Review for NeurIPS paper: Variance Reduction via Accelerated Dual Averaging for Finite-Sum Optimization

NeurIPS 2020

Variance Reduction via Accelerated Dual Averaging for Finite-Sum Optimization

Review 1

Summary and Contributions: The authors present a method that combines several ideas, namely acceleration + dual averaging + stochastic variance reduction, to solve the "finite sum" problem with regularization. The authors present a theory for the proposed approach that improves upon some known methods in the literature (see Table 1). Numerical results are presented on a couple of data sets from LIBSVM.

Strengths: + By combining several ideas into a framework, the authors are able to recover (and improve upon) several known methods in the literature in terms of complexity results. + The problem studied is an important problem in data analysis.

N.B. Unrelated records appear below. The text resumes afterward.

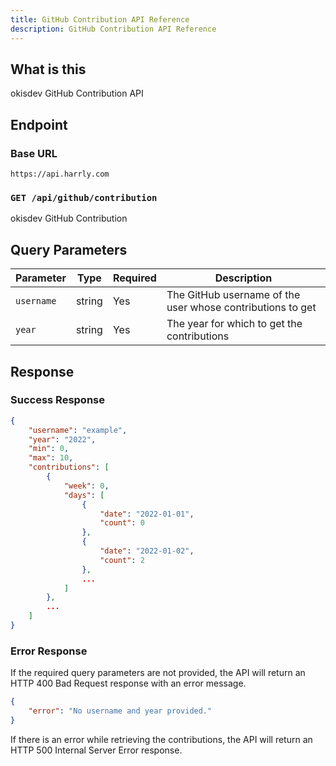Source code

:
 ```yaml
---
title: GitHub Contribution API Reference
description: GitHub Contribution API Reference
---
```


## What is this

okisdev GitHub Contribution API

## Endpoint

### Base URL

`https://api.harrly.com`

### `GET /api/github/contribution`

okisdev GitHub Contribution

## Query Parameters

| Parameter  | Type   | Required | Description                                                |
| ---------- | ------ | -------- | ---------------------------------------------------------- |
| `username` | string | Yes      | The GitHub username of the user whose contributions to get |
| `year`     | string | Yes      | The year for which to get the contributions                |

## Response

### Success Response

```json
{
    "username": "example",
    "year": "2022",
    "min": 0,
    "max": 10,
    "contributions": [
        {
            "week": 0,
            "days": [
                {
                    "date": "2022-01-01",
                    "count": 0
                },
                {
                    "date": "2022-01-02",
                    "count": 2
                },
                ...
            ]
        },
        ...
    ]
}
```

### Error Response

If the required query parameters are not provided, the API will return an HTTP 400 Bad Request response with an error message.

```json
{
    "error": "No username and year provided."
}
```

If there is an error while retrieving the contributions, the API will return an HTTP 500 Internal Server Error response.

Weaknesses: - The paper is not clearly written in many places. I give some examples below under "clarity". - Is the idea of putting together different ideas (dual averaging + variance reduction + acceleration) truly novel? Of course, very few papers are truly novel, but here I am getting at whether there are any new ideas learned. I do not see anything "new" arise from the paper. - The numerical results are not very convincing. The proposed method (SVR-ADA) performs about the same as two competing methods in the first column of Figure 1, it performs better in the second column, and it performs worse in the third column. Not to mention, only two data sets were chosen to be displayed. Granted, the authors do provide two other datasets in the supplementary material, but there (Figure 2) SVR-ADA performs worse relative to Figure 1. Specifically, SVR-ADA performs roughly the same in column 2, worse in column 1, and marginally better (maybe) in column 1. - Why is only two-norm regularization used in the numerical results, as opposed to one-norm, for example? Overall, the range of problems tested is rather small. - Why lambda in {0, 10^-8, 10^-4} in Figure 1, but then lambda in {0, 10^-6,10^-3} in Figure 2 of the supplementary material?

Correctness: The main claims and theoretical results in the paper are likely to be correct to the best of my knowledge, although I did not read the proofs.

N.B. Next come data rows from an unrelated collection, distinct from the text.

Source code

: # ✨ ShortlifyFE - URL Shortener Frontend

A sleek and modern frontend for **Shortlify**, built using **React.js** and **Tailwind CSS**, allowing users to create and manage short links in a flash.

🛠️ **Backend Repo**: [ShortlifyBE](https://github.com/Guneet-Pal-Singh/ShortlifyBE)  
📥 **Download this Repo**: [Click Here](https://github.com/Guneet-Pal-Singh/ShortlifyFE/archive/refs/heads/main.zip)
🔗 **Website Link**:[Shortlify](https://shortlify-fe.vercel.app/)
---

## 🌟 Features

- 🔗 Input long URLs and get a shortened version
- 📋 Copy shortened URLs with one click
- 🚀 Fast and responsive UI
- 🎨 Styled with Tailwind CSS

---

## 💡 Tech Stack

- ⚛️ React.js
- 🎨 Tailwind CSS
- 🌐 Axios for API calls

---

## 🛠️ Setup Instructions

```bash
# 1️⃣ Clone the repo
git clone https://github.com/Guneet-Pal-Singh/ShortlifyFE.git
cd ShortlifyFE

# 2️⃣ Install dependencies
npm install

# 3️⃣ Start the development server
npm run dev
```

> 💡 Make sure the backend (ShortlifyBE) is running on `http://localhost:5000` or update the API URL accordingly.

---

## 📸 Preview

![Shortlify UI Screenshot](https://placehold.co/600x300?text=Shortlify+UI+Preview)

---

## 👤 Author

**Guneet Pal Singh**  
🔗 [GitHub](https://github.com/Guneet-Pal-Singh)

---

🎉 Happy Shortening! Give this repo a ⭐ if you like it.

Clarity: The paper is not clearly written in many places. Here are a few examples. - The abstract is difficult to understand. It is not clear that the claims are true, although perhaps it is just because it is not clearly written. Does "SVR-ADA improve the complexity of the best known methods ..."? Some of the best known methods have provably optimal worst-case complexity, so that seems impossible. It appears that what you mean is that some of the methods in Table 1 are improved upon. - "Nonstrongly convex" in line 20 just appears to be "convex". Why not use that? Moreover, you assume that l in line 19 is sigma-strongly convex for sigma >= 0, but then in line 20 when sigma = 0 you call it nonstrongly convex. - Line 30: this is not true since \nabla g_i(x) is not even a random variable, so taking the expectation makes no sense. It is, of course, true that one can give a correct definition of what a stochastic gradient is, and for the finite sum problem a stochastic gradient can be obtained by choosing, at random, a single element of the sum. That is very different from what is written in line 30. - Line 32: again, f(x) is not a random variable, so the expectation makes no sense. You probably mean E(f(x_k) - f(x_*), where x_k (the kth iteration of the random process) is a random variable. To be clear, I am not implying that the authors do not know these things, but rather that the authors did not clearly write various parts of the paper that will end up confusing the reader, especially those that may not already be an expert in the area.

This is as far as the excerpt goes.